Each line below that includes the word "PHONE" is to be reported.

___ Provided records

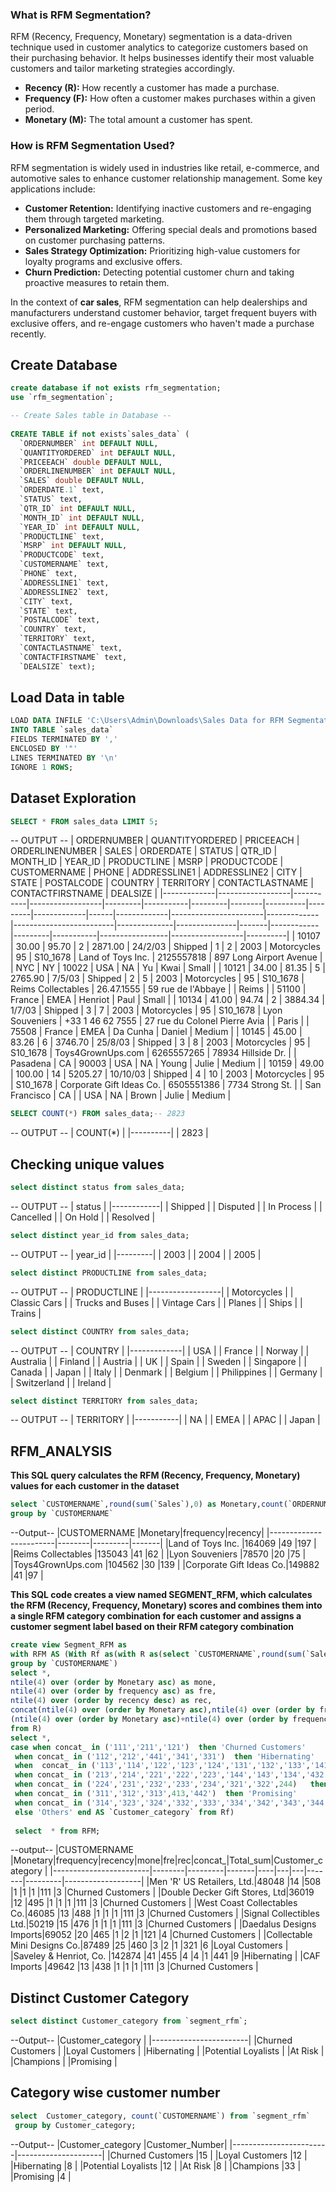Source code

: ### What is RFM Segmentation?

RFM (Recency, Frequency, Monetary) segmentation is a data-driven technique used in customer analytics to categorize customers based on their purchasing behavior. It helps businesses identify their most valuable customers and tailor marketing strategies accordingly.

- **Recency (R):** How recently a customer has made a purchase.
- **Frequency (F):** How often a customer makes purchases within a given period.
- **Monetary (M):** The total amount a customer has spent.

### How is RFM Segmentation Used?

RFM segmentation is widely used in industries like retail, e-commerce, and automotive sales to enhance customer relationship management. Some key applications include:

- **Customer Retention:** Identifying inactive customers and re-engaging them through targeted marketing.
- **Personalized Marketing:** Offering special deals and promotions based on customer purchasing patterns.
- **Sales Strategy Optimization:** Prioritizing high-value customers for loyalty programs and exclusive offers.
- **Churn Prediction:** Detecting potential customer churn and taking proactive measures to retain them.

In the context of **car sales**, RFM segmentation can help dealerships and manufacturers understand customer behavior, target frequent buyers with exclusive offers, and re-engage customers who haven't made a purchase recently.

## Create Database 
```sql
create database if not exists rfm_segmentation;
use `rfm_segmentation`;

-- Create Sales table in Database --
 
CREATE TABLE if not exists`sales_data` (
  `ORDERNUMBER` int DEFAULT NULL,
  `QUANTITYORDERED` int DEFAULT NULL,
  `PRICEEACH` double DEFAULT NULL,
  `ORDERLINENUMBER` int DEFAULT NULL,
  `SALES` double DEFAULT NULL,
  `ORDERDATE.1` text,
  `STATUS` text,
  `QTR_ID` int DEFAULT NULL,
  `MONTH_ID` int DEFAULT NULL,
  `YEAR_ID` int DEFAULT NULL,
  `PRODUCTLINE` text,
  `MSRP` int DEFAULT NULL,
  `PRODUCTCODE` text,
  `CUSTOMERNAME` text,
  `PHONE` text,
  `ADDRESSLINE1` text,
  `ADDRESSLINE2` text,
  `CITY` text,
  `STATE` text,
  `POSTALCODE` text,
  `COUNTRY` text,
  `TERRITORY` text,
  `CONTACTLASTNAME` text,
  `CONTACTFIRSTNAME` text,
  `DEALSIZE` text);
  ```
  ## Load Data in table
  ```sql
  LOAD DATA INFILE 'C:\Users\Admin\Downloads\Sales Data for RFM Segmentation.csv' 
INTO TABLE `sales_data`
FIELDS TERMINATED BY ',' 
ENCLOSED BY '"' 
LINES TERMINATED BY '\n'
IGNORE 1 ROWS;
```
## Dataset Exploration

```sql
SELECT * FROM sales_data LIMIT 5;
```
-- OUTPUT --
| ORDERNUMBER | QUANTITYORDERED | PRICEEACH | ORDERLINENUMBER | SALES   | ORDERDATE | STATUS  | QTR_ID | MONTH_ID | YEAR_ID | PRODUCTLINE | MSRP | PRODUCTCODE | CUSTOMERNAME          | PHONE       | ADDRESSLINE1            | ADDRESSLINE2 | CITY          | STATE | POSTALCODE | COUNTRY | TERRITORY | CONTACTLASTNAME | CONTACTFIRSTNAME | DEALSIZE |
|-------------|------------------|-----------|------------------|---------|-----------|---------|--------|----------|---------|-------------|------|-------------|-----------------------|-------------|-------------------------|--------------|---------------|-------|------------|---------|-----------|-----------------|------------------|----------|
| 10107       | 30.00            | 95.70     | 2                | 2871.00 | 24/2/03   | Shipped | 1      | 2        | 2003    | Motorcycles | 95   | S10_1678    | Land of Toys Inc.     | 2125557818  | 897 Long Airport Avenue |              | NYC           | NY    | 10022      | USA     | NA        | Yu              | Kwai             | Small    |
| 10121       | 34.00            | 81.35     | 5                | 2765.90 | 7/5/03    | Shipped | 2      | 5        | 2003    | Motorcycles | 95   | S10_1678    | Reims Collectables    | 26.47.1555  | 59 rue de l'Abbaye     |              | Reims         |       | 51100      | France  | EMEA       | Henriot         | Paul             | Small    |
| 10134       | 41.00            | 94.74     | 2                | 3884.34 | 1/7/03    | Shipped | 3      | 7        | 2003    | Motorcycles | 95   | S10_1678    | Lyon Souveniers       | +33 1 46 62 7555 | 27 rue du Colonel Pierre Avia |              | Paris         |       | 75508      | France  | EMEA       | Da Cunha        | Daniel           | Medium   |
| 10145       | 45.00            | 83.26     | 6                | 3746.70 | 25/8/03   | Shipped | 3      | 8        | 2003    | Motorcycles | 95   | S10_1678    | Toys4GrownUps.com     | 6265557265  | 78934 Hillside Dr.     |              | Pasadena      | CA    | 90003      | USA     | NA        | Young           | Julie            | Medium   |
| 10159       | 49.00            | 100.00    | 14               | 5205.27 | 10/10/03  | Shipped | 4      | 10       | 2003    | Motorcycles | 95   | S10_1678    | Corporate Gift Ideas Co. | 6505551386  | 7734 Strong St.        |              | San Francisco | CA    |            | USA     | NA        | Brown           | Julie            | Medium   |

```sql
SELECT COUNT(*) FROM sales_data;-- 2823
```
-- OUTPUT --
| COUNT(*) |
|----------|
| 2823     |

## Checking unique values
```sql
select distinct status from sales_data;
```
-- OUTPUT --
| status     |
|------------|
| Shipped    |
| Disputed   |
| In Process |
| Cancelled  |
| On Hold    |
| Resolved   |

```sql
select distinct year_id from sales_data;
```
-- OUTPUT --
| year_id |
|---------|
| 2003    |
| 2004    |
| 2005    |

```sql
select distinct PRODUCTLINE from sales_data;
```
-- OUTPUT --
| PRODUCTLINE      |
|------------------|
| Motorcycles      |
| Classic Cars     |
| Trucks and Buses |
| Vintage Cars     |
| Planes           |
| Ships            |
| Trains           |

```sql
select distinct COUNTRY from sales_data;
```
-- OUTPUT --
| COUNTRY     |
|-------------|
| USA         |
| France      |
| Norway      |
| Australia   |
| Finland     |
| Austria     |
| UK          |
| Spain       |
| Sweden      |
| Singapore   |
| Canada      |
| Japan       |
| Italy       |
| Denmark     |
| Belgium     |
| Philippines |
| Germany     |
| Switzerland |
| Ireland     |



```sql
select distinct TERRITORY from sales_data;
```
-- OUTPUT --
| TERRITORY |
|-----------|
| NA        |
| EMEA      |
| APAC      |
| Japan     |


## RFM_ANALYSIS
**This SQL query calculates the RFM (Recency, Frequency, Monetary) values for each customer in the dataset**
```sql
select `CUSTOMERNAME`,round(sum(`Sales`),0) as Monetary,count(`ORDERNUMBER`) as frequency,timestampdiff(day,(select max(`ORDERDATE.1`)from `sales_data`),max(`ORDERDATE.1`))*-1 as recency from `sales_data`
group by `CUSTOMERNAME`
```
--Output--
|CUSTOMERNAME            |Monetary|frequency|recency|
|------------------------|--------|---------|-------|
|Land of Toys Inc.       |164069  |49       |197    |
|Reims Collectables      |135043  |41       |62     |
|Lyon Souveniers         |78570   |20       |75     |
|Toys4GrownUps.com       |104562  |30       |139    |
|Corporate Gift Ideas Co.|149882  |41       |97     |


**This SQL code creates a view named SEGMENT_RFM, which calculates the RFM (Recency, Frequency, Monetary) scores and combines them into a single RFM category combination for each customer and assigns a customer segment label based on their RFM category combination**
```sql
create view Segment_RFM as
with RFM AS (With Rf as(with R as(select `CUSTOMERNAME`,round(sum(`Sales`),0) as Monetary,count(`ORDERNUMBER`) as frequency,timestampdiff(day,(select max(`ORDERDATE.1`)from `sales_data`),max(`ORDERDATE.1`))*-1 as recency from `sales_data`
group by `CUSTOMERNAME`)
select *, 
ntile(4) over (order by Monetary asc) as mone,
ntile(4) over (order by frequency asc) as fre,
ntile(4) over (order by recency desc) as rec,
concat(ntile(4) over (order by Monetary asc),ntile(4) over (order by frequency asc),ntile(4) over (order by recency desc)) as concat_,
(ntile(4) over (order by Monetary asc)+ntile(4) over (order by frequency asc)+ntile(4) over (order by recency desc)) as Total_sum 
from R)
select *,
case when concat_ in ('111','211','121')  then 'Churned Customers'
 when concat_ in ('112','212','441','341','331')  then 'Hibernating' 
 when  concat_ in ('113','114','122','123','124','131','132','133','141','142','422','242')   then 'At Risk'
 when concat_ in ('213','214','221','222','223','144','143','134','432')   then 'Potential Loyalists' 
 when concat_ in ('224','231','232','233','234','321','322',244)   then 'Loyal Customers' 
 when concat_ in ('311','312','313',413,'442')  then 'Promising' 
 when concat_ in ('314','323','324','332','333','334','342','343','344','444','443','434')   then 'Champions' 
 else 'Others' end AS `Customer_category` from Rf)
 
 select  * from RFM;
```
--output--
|CUSTOMERNAME            |Monetary|frequency|recency|mone|fre|rec|concat_|Total_sum|Customer_category  |
|------------------------|--------|---------|-------|----|---|---|-------|---------|-------------------|
|Men 'R' US Retailers, Ltd.|48048   |14       |508    |1   |1  |1  |111    |3        |Churned Customers  |
|Double Decker Gift Stores, Ltd|36019   |12       |495    |1   |1  |1  |111    |3        |Churned Customers  |
|West Coast Collectables Co.|46085   |13       |488    |1   |1  |1  |111    |3        |Churned Customers  |
|Signal Collectibles Ltd.|50219   |15       |476    |1   |1  |1  |111    |3        |Churned Customers  |
|Daedalus Designs Imports|69052   |20       |465    |1   |2  |1  |121    |4        |Churned Customers  |
|Collectable Mini Designs Co.|87489   |25       |460    |3   |2  |1  |321    |6        |Loyal Customers    |
|Saveley & Henriot, Co.  |142874  |41       |455    |4   |4  |1  |441    |9        |Hibernating        |
|CAF Imports             |49642   |13       |438    |1   |1  |1  |111    |3        |Churned Customers  |


## Distinct Customer Category ##
``` sql
select distinct Customer_category from `segment_rfm`;
```
--Output--
|Customer_category       |
|------------------------|
|Churned Customers       |
|Loyal Customers         |
|Hibernating             |
|Potential Loyalists     |
|At Risk                 |
|Champions               |
|Promising               |


## Category wise customer number ##
```sql
select  Customer_category, count(`CUSTOMERNAME`) from `segment_rfm` 
 group by Customer_category;
```
--Output--
|Customer_category       |Customer_Number|
|------------------------|---------------------|
|Churned Customers       |15                   |
|Loyal Customers         |12                   |
|Hibernating             |8                    |
|Potential Loyalists     |12                   |
|At Risk                 |8                    |
|Champions               |33                   |
|Promising               |4                    |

______

Answer to this problem »
  `PHONE` text,
| ORDERNUMBER | QUANTITYORDERED | PRICEEACH | ORDERLINENUMBER | SALES   | ORDERDATE | STATUS  | QTR_ID | MONTH_ID | YEAR_ID | PRODUCTLINE | MSRP | PRODUCTCODE | CUSTOMERNAME          | PHONE       | ADDRESSLINE1            | ADDRESSLINE2 | CITY          | STATE | POSTALCODE | COUNTRY | TERRITORY | CONTACTLASTNAME | CONTACTFIRSTNAME | DEALSIZE |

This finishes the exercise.